◆ Problem: Your task is to transcribe the material that follows, line by line and exactly.

◆ Records shown:
+++
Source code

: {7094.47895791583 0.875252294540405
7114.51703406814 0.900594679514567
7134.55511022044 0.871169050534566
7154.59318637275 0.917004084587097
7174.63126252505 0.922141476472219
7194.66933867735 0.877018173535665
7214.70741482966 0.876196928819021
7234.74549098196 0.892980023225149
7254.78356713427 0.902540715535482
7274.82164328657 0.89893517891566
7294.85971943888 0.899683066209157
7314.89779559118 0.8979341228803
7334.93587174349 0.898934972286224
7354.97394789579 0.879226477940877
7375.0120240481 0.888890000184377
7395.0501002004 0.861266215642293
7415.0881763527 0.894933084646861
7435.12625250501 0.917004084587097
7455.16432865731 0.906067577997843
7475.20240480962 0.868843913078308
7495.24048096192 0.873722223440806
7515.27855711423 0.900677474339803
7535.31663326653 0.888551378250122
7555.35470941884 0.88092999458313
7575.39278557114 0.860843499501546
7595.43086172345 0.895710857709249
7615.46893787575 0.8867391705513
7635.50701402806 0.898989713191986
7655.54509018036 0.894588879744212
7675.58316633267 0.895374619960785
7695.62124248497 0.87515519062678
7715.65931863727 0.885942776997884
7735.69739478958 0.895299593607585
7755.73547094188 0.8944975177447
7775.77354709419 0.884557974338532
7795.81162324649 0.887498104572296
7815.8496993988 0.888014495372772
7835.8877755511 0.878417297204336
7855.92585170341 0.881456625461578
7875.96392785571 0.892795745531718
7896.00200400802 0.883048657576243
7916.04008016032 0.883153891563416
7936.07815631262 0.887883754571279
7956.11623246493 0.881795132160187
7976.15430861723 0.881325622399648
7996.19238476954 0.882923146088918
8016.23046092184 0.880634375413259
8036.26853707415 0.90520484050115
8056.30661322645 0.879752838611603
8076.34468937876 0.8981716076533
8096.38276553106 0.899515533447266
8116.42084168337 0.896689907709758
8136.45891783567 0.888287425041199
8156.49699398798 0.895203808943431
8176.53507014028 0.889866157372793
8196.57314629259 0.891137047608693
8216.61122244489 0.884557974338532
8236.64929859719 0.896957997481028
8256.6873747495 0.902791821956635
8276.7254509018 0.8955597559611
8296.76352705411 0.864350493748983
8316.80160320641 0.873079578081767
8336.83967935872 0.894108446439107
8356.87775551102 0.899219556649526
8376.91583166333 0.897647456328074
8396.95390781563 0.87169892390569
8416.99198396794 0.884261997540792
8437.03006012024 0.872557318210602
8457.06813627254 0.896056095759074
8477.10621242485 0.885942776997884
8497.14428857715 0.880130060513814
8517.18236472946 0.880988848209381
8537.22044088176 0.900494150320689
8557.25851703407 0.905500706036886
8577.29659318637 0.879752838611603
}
+++
◆ Output below:
Source code

: {7094.47895791583 0.875252294540405
7114.51703406814 0.900594679514567
7134.55511022044 0.871169050534566
7154.59318637275 0.917004084587097
7174.63126252505 0.922141476472219
7194.66933867735 0.877018173535665
7214.70741482966 0.876196928819021
7234.74549098196 0.892980023225149
7254.78356713427 0.902540715535482
7274.82164328657 0.89893517891566
7294.85971943888 0.899683066209157
7314.89779559118 0.8979341228803
7334.93587174349 0.898934972286224
7354.97394789579 0.879226477940877
7375.0120240481 0.888890000184377
7395.0501002004 0.861266215642293
7415.0881763527 0.894933084646861
7435.12625250501 0.917004084587097
7455.16432865731 0.906067577997843
7475.20240480962 0.868843913078308
7495.24048096192 0.873722223440806
7515.27855711423 0.900677474339803
7535.31663326653 0.888551378250122
7555.35470941884 0.88092999458313
7575.39278557114 0.860843499501546
7595.43086172345 0.895710857709249
7615.46893787575 0.8867391705513
7635.50701402806 0.898989713191986
7655.54509018036 0.894588879744212
7675.58316633267 0.895374619960785
7695.62124248497 0.87515519062678
7715.65931863727 0.885942776997884
7735.69739478958 0.895299593607585
7755.73547094188 0.8944975177447
7775.77354709419 0.884557974338532
7795.81162324649 0.887498104572296
7815.8496993988 0.888014495372772
7835.8877755511 0.878417297204336
7855.92585170341 0.881456625461578
7875.96392785571 0.892795745531718
7896.00200400802 0.883048657576243
7916.04008016032 0.883153891563416
7936.07815631262 0.887883754571279
7956.11623246493 0.881795132160187
7976.15430861723 0.881325622399648
7996.19238476954 0.882923146088918
8016.23046092184 0.880634375413259
8036.26853707415 0.90520484050115
8056.30661322645 0.879752838611603
8076.34468937876 0.8981716076533
8096.38276553106 0.899515533447266
8116.42084168337 0.896689907709758
8136.45891783567 0.888287425041199
8156.49699398798 0.895203808943431
8176.53507014028 0.889866157372793
8196.57314629259 0.891137047608693
8216.61122244489 0.884557974338532
8236.64929859719 0.896957997481028
8256.6873747495 0.902791821956635
8276.7254509018 0.8955597559611
8296.76352705411 0.864350493748983
8316.80160320641 0.873079578081767
8336.83967935872 0.894108446439107
8356.87775551102 0.899219556649526
8376.91583166333 0.897647456328074
8396.95390781563 0.87169892390569
8416.99198396794 0.884261997540792
8437.03006012024 0.872557318210602
8457.06813627254 0.896056095759074
8477.10621242485 0.885942776997884
8497.14428857715 0.880130060513814
8517.18236472946 0.880988848209381
8537.22044088176 0.900494150320689
8557.25851703407 0.905500706036886
8577.29659318637 0.879752838611603
}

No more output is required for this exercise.